=== Material to process ===
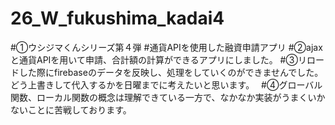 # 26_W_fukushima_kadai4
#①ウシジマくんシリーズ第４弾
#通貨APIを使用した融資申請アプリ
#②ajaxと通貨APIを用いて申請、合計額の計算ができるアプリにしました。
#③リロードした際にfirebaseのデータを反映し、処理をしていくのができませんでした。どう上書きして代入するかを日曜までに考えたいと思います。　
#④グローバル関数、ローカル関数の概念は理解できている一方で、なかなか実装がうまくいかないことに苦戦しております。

--

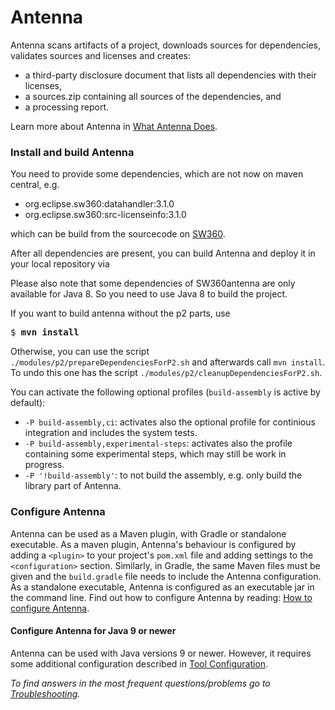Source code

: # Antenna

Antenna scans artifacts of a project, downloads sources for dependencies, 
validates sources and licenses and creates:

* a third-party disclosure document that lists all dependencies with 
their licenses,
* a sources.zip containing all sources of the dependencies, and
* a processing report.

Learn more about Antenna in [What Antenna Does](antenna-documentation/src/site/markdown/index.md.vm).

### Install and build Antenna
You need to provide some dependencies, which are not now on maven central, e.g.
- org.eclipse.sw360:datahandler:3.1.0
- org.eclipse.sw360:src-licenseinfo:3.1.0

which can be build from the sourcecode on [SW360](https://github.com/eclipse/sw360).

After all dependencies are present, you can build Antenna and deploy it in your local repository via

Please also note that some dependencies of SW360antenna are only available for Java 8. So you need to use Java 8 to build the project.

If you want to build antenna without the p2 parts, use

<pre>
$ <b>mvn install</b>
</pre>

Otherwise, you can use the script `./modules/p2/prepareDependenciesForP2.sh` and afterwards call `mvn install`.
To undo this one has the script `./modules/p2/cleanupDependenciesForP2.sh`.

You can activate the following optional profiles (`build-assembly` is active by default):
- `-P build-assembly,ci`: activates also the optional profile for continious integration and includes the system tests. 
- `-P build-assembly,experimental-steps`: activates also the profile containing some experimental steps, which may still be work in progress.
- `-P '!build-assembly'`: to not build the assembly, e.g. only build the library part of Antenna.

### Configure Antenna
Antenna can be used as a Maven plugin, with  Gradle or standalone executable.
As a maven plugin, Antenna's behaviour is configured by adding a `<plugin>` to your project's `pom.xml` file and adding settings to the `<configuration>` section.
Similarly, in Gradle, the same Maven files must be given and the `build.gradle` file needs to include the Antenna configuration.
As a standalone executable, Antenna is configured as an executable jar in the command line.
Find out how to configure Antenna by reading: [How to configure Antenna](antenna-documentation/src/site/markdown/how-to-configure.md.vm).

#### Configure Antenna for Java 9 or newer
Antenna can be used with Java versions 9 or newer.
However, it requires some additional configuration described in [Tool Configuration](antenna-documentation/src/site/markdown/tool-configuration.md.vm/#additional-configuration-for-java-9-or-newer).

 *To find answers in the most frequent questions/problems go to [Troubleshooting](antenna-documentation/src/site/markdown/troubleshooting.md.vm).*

--

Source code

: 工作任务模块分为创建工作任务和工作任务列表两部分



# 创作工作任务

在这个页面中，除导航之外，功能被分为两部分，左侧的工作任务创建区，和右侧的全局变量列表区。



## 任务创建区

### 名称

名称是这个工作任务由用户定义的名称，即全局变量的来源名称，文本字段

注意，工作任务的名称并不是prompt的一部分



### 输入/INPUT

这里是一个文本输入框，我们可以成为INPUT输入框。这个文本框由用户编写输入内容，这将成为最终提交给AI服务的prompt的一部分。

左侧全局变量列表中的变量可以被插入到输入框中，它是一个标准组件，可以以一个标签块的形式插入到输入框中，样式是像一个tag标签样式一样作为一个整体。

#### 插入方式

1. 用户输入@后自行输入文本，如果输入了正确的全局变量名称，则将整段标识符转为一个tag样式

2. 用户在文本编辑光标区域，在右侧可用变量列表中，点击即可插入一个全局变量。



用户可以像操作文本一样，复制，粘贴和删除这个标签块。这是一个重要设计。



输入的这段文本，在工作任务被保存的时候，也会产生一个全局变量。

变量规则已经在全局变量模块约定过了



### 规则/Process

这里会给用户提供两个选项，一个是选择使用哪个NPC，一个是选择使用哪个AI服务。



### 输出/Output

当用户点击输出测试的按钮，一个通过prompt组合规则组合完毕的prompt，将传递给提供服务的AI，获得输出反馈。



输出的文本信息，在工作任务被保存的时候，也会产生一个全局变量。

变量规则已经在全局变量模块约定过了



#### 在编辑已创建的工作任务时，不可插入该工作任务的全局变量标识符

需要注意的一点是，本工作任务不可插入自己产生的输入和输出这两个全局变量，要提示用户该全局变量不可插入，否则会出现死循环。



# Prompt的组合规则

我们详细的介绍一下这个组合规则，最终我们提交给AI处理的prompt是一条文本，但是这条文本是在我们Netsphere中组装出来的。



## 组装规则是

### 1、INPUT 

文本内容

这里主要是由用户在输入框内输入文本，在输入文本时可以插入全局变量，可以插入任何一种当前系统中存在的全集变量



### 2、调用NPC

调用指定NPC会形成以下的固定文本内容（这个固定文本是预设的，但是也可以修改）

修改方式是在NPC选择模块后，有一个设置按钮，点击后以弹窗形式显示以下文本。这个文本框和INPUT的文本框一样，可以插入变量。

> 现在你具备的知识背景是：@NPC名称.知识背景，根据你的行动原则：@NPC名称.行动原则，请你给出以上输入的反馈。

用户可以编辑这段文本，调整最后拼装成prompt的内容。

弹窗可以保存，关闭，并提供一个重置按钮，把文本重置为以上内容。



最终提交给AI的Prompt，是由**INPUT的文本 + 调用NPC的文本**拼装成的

=== What is required ===
Using the records above, repeat exactly the run of lines that starts with the line with "# 26_W_fukushima_kadai4" and goes on through the line with "#④グローバル関数、ローカル"; omit each picture.

=== Exercise solution ===
 # 26_W_fukushima_kadai4
#①ウシジマくんシリーズ第４弾
#通貨APIを使用した融資申請アプリ
#②ajaxと通貨APIを用いて申請、合計額の計算ができるアプリにしました。
#③リロードした際にfirebaseのデータを反映し、処理をしていくのができませんでした。どう上書きして代入するかを日曜までに考えたいと思います。　
#④グローバル関数、ローカル関数の概念は理解できている一方で、なかなか実装がうまくいかないことに苦戦しております。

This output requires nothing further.